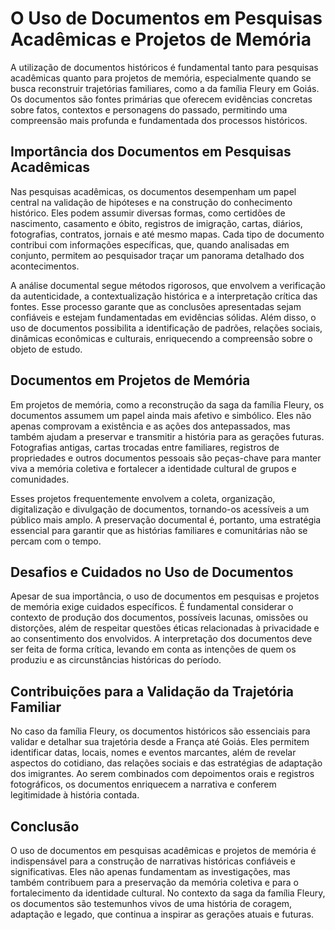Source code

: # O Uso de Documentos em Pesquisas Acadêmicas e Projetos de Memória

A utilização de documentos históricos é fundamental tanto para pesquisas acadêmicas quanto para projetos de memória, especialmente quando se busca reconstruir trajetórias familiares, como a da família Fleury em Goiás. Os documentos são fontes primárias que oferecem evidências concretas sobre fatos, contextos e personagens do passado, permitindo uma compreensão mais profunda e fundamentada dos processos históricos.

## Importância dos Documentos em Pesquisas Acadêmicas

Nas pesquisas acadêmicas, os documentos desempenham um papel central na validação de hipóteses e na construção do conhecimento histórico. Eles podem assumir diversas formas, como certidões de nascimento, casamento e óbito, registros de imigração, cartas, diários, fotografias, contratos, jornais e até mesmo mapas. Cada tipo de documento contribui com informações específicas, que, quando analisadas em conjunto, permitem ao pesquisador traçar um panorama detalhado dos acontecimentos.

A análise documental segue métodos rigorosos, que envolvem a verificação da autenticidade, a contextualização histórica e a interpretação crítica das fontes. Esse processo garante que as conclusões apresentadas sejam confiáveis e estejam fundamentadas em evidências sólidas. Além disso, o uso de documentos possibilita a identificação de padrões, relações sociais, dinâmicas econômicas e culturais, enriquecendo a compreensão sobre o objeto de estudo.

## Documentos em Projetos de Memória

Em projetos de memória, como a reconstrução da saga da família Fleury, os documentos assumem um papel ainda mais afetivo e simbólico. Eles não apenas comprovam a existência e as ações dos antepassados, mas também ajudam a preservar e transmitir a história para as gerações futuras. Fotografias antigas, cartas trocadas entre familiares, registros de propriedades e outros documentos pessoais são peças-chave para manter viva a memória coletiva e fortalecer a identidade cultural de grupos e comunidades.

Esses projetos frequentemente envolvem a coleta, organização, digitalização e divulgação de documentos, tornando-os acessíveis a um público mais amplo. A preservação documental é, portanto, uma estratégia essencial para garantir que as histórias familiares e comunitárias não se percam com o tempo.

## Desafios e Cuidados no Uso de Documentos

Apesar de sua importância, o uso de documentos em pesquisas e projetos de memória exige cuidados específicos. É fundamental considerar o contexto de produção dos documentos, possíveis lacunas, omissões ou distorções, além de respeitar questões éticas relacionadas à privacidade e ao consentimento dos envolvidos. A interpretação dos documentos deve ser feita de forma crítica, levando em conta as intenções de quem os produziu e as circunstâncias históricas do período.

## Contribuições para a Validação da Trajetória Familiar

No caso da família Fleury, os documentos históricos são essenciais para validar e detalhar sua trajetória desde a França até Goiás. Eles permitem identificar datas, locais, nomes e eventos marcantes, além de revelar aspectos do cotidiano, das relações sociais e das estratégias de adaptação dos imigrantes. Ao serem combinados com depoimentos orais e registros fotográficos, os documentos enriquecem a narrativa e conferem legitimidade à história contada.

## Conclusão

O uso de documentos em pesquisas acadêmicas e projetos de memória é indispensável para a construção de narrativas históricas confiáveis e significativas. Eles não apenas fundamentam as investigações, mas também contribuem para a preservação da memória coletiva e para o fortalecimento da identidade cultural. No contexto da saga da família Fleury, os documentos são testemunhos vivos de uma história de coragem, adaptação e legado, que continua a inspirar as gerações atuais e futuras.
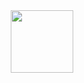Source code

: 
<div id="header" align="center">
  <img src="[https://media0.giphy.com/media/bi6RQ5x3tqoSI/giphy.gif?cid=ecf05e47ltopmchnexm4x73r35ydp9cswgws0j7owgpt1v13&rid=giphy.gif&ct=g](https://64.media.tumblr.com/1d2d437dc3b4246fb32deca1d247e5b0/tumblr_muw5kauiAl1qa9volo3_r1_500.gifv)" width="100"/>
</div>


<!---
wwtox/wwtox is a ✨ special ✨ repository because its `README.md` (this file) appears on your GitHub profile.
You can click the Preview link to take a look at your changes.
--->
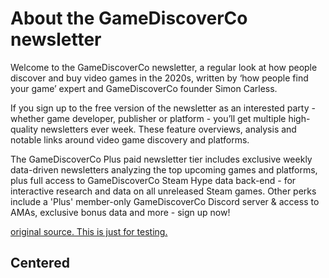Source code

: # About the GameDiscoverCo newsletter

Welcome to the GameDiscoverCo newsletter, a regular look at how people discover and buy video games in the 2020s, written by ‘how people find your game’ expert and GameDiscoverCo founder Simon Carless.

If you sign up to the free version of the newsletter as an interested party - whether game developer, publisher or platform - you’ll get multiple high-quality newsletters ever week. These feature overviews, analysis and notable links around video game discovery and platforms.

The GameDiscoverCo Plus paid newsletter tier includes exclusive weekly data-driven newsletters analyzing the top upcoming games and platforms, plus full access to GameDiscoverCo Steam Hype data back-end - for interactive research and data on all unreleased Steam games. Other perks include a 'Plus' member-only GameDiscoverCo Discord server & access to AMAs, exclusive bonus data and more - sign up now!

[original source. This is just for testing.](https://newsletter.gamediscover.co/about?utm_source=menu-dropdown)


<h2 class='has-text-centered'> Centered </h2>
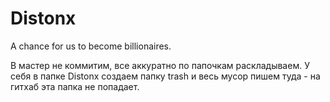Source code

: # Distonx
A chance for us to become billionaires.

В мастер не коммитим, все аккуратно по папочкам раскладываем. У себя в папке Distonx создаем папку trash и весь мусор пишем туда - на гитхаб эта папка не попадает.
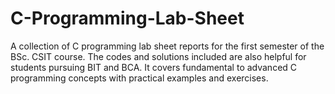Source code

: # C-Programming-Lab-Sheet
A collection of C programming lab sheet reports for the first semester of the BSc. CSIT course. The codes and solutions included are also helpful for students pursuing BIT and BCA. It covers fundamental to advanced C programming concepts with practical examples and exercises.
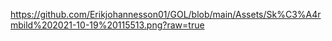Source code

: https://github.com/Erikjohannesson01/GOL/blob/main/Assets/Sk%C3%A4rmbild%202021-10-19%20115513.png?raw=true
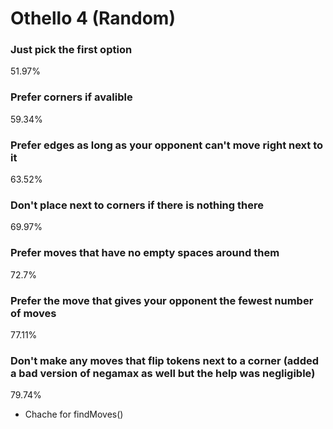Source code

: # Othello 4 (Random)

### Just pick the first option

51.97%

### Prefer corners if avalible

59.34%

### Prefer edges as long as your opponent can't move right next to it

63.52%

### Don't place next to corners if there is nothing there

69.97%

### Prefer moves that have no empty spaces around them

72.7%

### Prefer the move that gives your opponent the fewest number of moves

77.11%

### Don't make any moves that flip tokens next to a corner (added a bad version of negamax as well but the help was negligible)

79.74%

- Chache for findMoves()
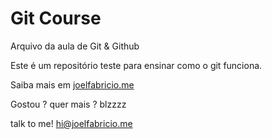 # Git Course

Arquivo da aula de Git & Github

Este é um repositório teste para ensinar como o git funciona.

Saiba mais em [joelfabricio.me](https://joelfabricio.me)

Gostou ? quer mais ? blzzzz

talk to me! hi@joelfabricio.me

——————

— Problem to work on —
Note each line of the entries that has "opponent" in it, and copy those lines.

— Response box —
### Prefer edges as long as your opponent can't move right next to it
### Prefer the move that gives your opponent the fewest number of moves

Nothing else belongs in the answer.